In the paragraphs above, we have described how omnicalc reads your dataset. One final component of ``paths.yaml`` specifies the format by which omnicalc will write "slices" of your simulation. Since these slices allow for an arbirary sampling frequency and subsets of the chemical components of the simulation, the slicing functions can be incredibly useful for isolating a particular portion of your data for further analysis. Some users may wish to use omnicalc for this function alone (without the awesome calculation features described next).

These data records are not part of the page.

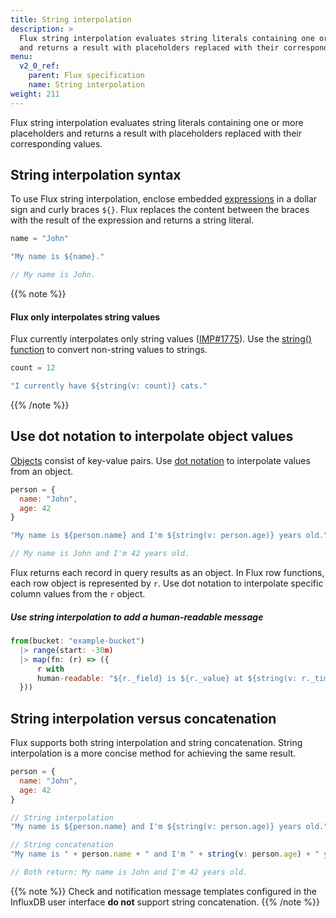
 ```yaml
---
title: String interpolation
description: >
  Flux string interpolation evaluates string literals containing one or more placeholders
  and returns a result with placeholders replaced with their corresponding values.
menu:
  v2_0_ref:
    parent: Flux specification
    name: String interpolation
weight: 211
---
```


Flux string interpolation evaluates string literals containing one or more placeholders
and returns a result with placeholders replaced with their corresponding values.

## String interpolation syntax
To use Flux string interpolation, enclose embedded [expressions](/v2.0/reference/flux/language/expressions/)
in a dollar sign and curly braces `${}`.
Flux replaces the content between the braces with the result of the expression and
returns a string literal.

```js
name = "John"

"My name is ${name}."

// My name is John.
```

{{% note %}}
#### Flux only interpolates string values
Flux currently interpolates only string values ([IMP#1775](https://github.com/influxdata/flux/issues/1775)).
Use the [string() function](/v2.0/reference/flux/stdlib/built-in/transformations/type-conversions/string/)
to convert non-string values to strings.

```js
count = 12

"I currently have ${string(v: count)} cats."
```
{{% /note %}}


## Use dot notation to interpolate object values
[Objects](/v2.0/reference/flux/language/expressions/#object-literals) consist of key-value pairs.
Use [dot notation](/v2.0/reference/flux/language/expressions/#member-expressions)
to interpolate values from an object.

```js
person = {
  name: "John",
  age: 42
}

"My name is ${person.name} and I'm ${string(v: person.age)} years old."

// My name is John and I'm 42 years old.
```

Flux returns each record in query results as an object.
In Flux row functions, each row object is represented by `r`.
Use dot notation to interpolate specific column values from the `r` object.

##### Use string interpolation to add a human-readable message
```js
from(bucket: "example-bucket")
  |> range(start: -30m)
  |> map(fn: (r) => ({
      r with
      human-readable: "${r._field} is ${r._value} at ${string(v: r._time)}."
  }))
```

## String interpolation versus concatenation
Flux supports both string interpolation and string concatenation.
String interpolation is a more concise method for achieving the same result.

```js
person = {
  name: "John",
  age: 42
}

// String interpolation
"My name is ${person.name} and I'm ${string(v: person.age)} years old."

// String concatenation
"My name is " + person.name + " and I'm " + string(v: person.age) + " years old."

// Both return: My name is John and I'm 42 years old.
```

{{% note %}}
Check and notification message templates configured in the InfluxDB user interface
**do not** support string concatenation.
{{% /note %}}
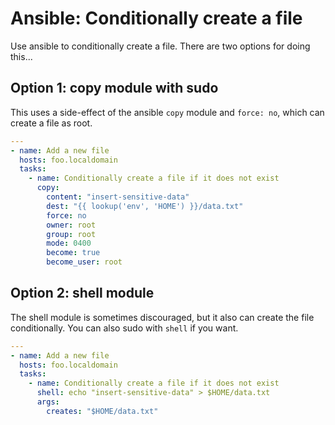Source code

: # Ansible: Conditionally create a file

Use ansible to conditionally create a file.  There are two options for doing this...



## Option 1: copy module with sudo

This uses a side-effect of the ansible `copy` module and `force: no`, which can create a file as root.

``` yaml
---
- name: Add a new file
  hosts: foo.localdomain
  tasks:
    - name: Conditionally create a file if it does not exist
      copy:
        content: "insert-sensitive-data"
        dest: "{{ lookup('env', 'HOME') }}/data.txt"
        force: no
        owner: root
        group: root
        mode: 0400
        become: true
        become_user: root
```

## Option 2: shell module

The shell module is sometimes discouraged, but it also can create the file conditionally.  You can also sudo with `shell` if you want.

```yaml
---
- name: Add a new file
  hosts: foo.localdomain
  tasks:
    - name: Conditionally create a file if it does not exist
      shell: echo "insert-sensitive-data" > $HOME/data.txt
      args:
        creates: "$HOME/data.txt"

```
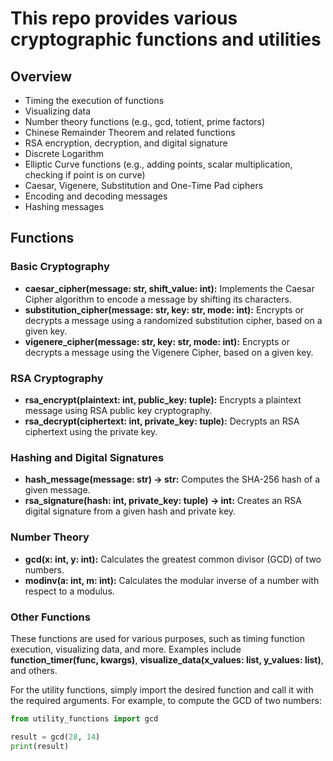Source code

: # This repo provides various cryptographic functions and utilities

## Overview

- Timing the execution of functions
- Visualizing data
- Number theory functions (e.g., gcd, totient, prime factors)
- Chinese Remainder Theorem and related functions
- RSA encryption, decryption, and digital signature
- Discrete Logarithm
- Elliptic Curve functions (e.g., adding points, scalar multiplication, checking if point is on curve)
- Caesar, Vigenere, Substitution and One-Time Pad ciphers
- Encoding and decoding messages
- Hashing messages

## Functions

### Basic Cryptography

- **caesar_cipher(message: str, shift_value: int):** Implements the Caesar Cipher algorithm to encode a message by shifting its characters.
- **substitution_cipher(message: str, key: str, mode: int):** Encrypts or decrypts a message using a randomized substitution cipher, based on a given key.
- **vigenere_cipher(message: str, key: str, mode: int):** Encrypts or decrypts a message using the Vigenere Cipher, based on a given key.

### RSA Cryptography

- **rsa_encrypt(plaintext: int, public_key: tuple):** Encrypts a plaintext message using RSA public key cryptography.
- **rsa_decrypt(ciphertext: int, private_key: tuple):** Decrypts an RSA ciphertext using the private key.

### Hashing and Digital Signatures

- **hash_message(message: str) -> str:** Computes the SHA-256 hash of a given message.
- **rsa_signature(hash: int, private_key: tuple) -> int:** Creates an RSA digital signature from a given hash and private key.

### Number Theory

- **gcd(x: int, y: int):** Calculates the greatest common divisor (GCD) of two numbers.
- **modinv(a: int, m: int):** Calculates the modular inverse of a number with respect to a modulus.

### Other Functions

These functions are used for various purposes, such as timing function execution, visualizing data, and more. Examples include **function_timer(func, kwargs)**, **visualize_data(x_values: list, y_values: list)**, and others.

For the utility functions, simply import the desired function and call it with the required arguments. For example, to compute the GCD of two numbers:

``` python
from utility_functions import gcd

result = gcd(28, 14)
print(result)
```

The ``namer`` tells omnicalc how to create file names for the trajectory slices. Every time it slices a simulation, it creates a structure file and a trajectory file (the latter can be a full-precision ``trr`` or a compressed ``xtc`` file). The ``namer`` must be a pythonic lambda function that takes two arguments: the ``spot`` and the ``top`` and returns a string. The string will be prefixed to all slice files, which will also be suffixed with the time range for the slice and the contents. For example, if you use the default naming scheme, you might produce a file called ``v531.100000-200000-1000.protein.xtc`` which would contain a slice from ``100-200ns`` of a simulation named ``simulation-v531`` with a group called "protein". We'll describe the groups later.

.. warning ::

	link to groups

Even though the ``namer`` function must accept the spot name (the name of its parent dictionary), you do not have to use the spot in the string that it returns. You must only ensure that incoming simulation names (given by ``top``) will write unique strings to ensure that simulations coming from different spots do not overwrite others in the ``post`` directory. Since we require that no simulation names are repeated across spots (otherwise an error will occur), the ``namer`` must only retain the uniqueness of the ``top`` (simulation name). This is a best practice, so that you can identify your simulation slices.